Taehyung sorriu diante da confusão adorável de Jungkook.
— Uma das histórias mais marcantes dele é sobre Jacinto. Apolo o amava. Certo dia, foram brincar de lançar discos. Apolo jogou o disco com força e precisão. Jacinto correu para pegá-lo, mas Zéfiro, deus dos ventos, com ciúmes do amor entre os dois, soprou o disco contra Jacinto. O impacto o matou.
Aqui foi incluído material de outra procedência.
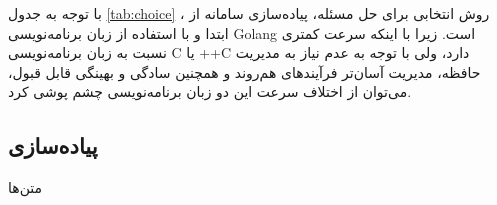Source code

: با توجه به جدول
\ref{tab:choice}
، روش انتخابی برای حل مسئله،‌ پیاده‌سازی سامانه از ابتدا و با استفاده از زبان برنامه‌نویسی Golang است. زیرا با اینکه سرعت کمتری نسبت به زبان برنامه‌نویسی C یا ++C دارد، ولی با توجه به عدم نیاز به مدیریت حافظه، مدیریت آسان‌تر فرآیند‌های هم‌روند و همچنین سادگی و بهینگی قابل قبول،‌ می‌توان از اختلاف سرعت این دو زبان برنامه‌نویسی چشم پوشی کرد.

\subsection{پیاده‌سازی}\label{subsec:impl_impl}
متن‌ها


\cleardoublepage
Apolo, devastado, fez com que uma flor brotasse do sangue do amado — e a chamou de Jacinto.
— Então ele é do bem — concluiu Jungkook, mais para si mesmo.
— Sim, Apolo é um dos deuses mais queridos do Olimpo. Justo, defensor da tolerância.
— Que história incrível... Como você sabe tudo isso?
— É a minha religião. Os deuses gregos. Por isso falo latim — é o dom que me foi dado para me comunicar com eles.
— Eu... sigo Jesus — respondeu Jungkook, um pouco sem jeito.
— Ah, o Deus da Igreja Católica, entre outras.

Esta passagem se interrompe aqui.